[Dataset excerpts]
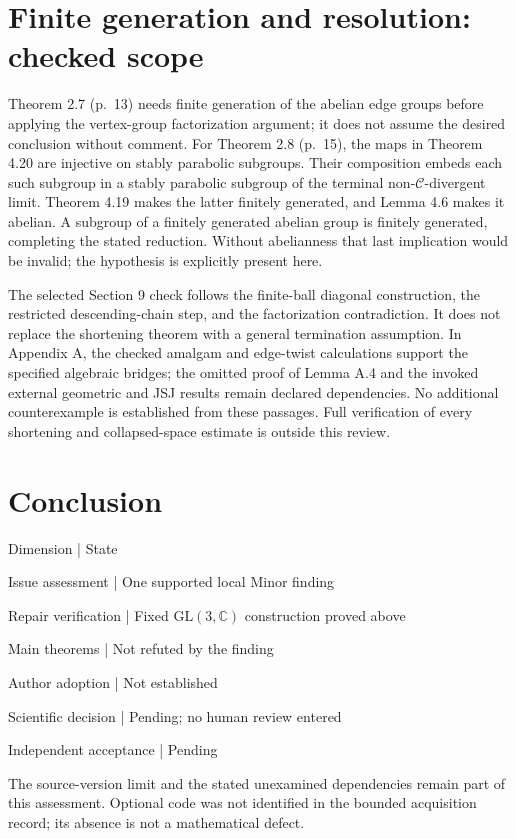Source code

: \documentclass[10pt]{article}
\begin{document}
\section*{Finite generation and resolution: checked scope}
Theorem 2.7 (p. 13) needs finite generation of the abelian edge groups before applying the vertex-group factorization argument; it does not assume the desired conclusion without comment. For Theorem 2.8 (p. 15), the maps in Theorem 4.20 are injective on stably parabolic subgroups. Their composition embeds each such subgroup in a stably parabolic subgroup of the terminal non-\(\mathcal C\)-divergent limit. Theorem 4.19 makes the latter finitely generated, and Lemma 4.6 makes it abelian. A subgroup of a finitely generated abelian group is finitely generated, completing the stated reduction. Without abelianness that last implication would be invalid; the hypothesis is explicitly present here.\par
The selected Section 9 check follows the finite-ball diagonal construction, the restricted descending-chain step, and the factorization contradiction. It does not replace the shortening theorem with a general termination assumption. In Appendix A, the checked amalgam and edge-twist calculations support the specified algebraic bridges; the omitted proof of Lemma A.4 and the invoked external geometric and JSJ results remain declared dependencies. No additional counterexample is established from these passages. Full verification of every shortening and collapsed-space estimate is outside this review.\par
\section*{Conclusion}
Dimension | State\par
Issue assessment | One supported local Minor finding\par
Repair verification | Fixed \(\mathrm{GL}(3,\mathbb C)\) construction proved above\par
Main theorems | Not refuted by the finding\par
Author adoption | Not established\par
Scientific decision | Pending; no human review entered\par
Independent acceptance | Pending\par
The source-version limit and the stated unexamined dependencies remain part of this assessment. Optional code was not identified in the bounded acquisition record; its absence is not a mathematical defect.\par
\end{document}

● Required action: Report every line of the records that contains the word "Pending".

● Response area:
Scientific decision | Pending; no human review entered\par
Independent acceptance | Pending\par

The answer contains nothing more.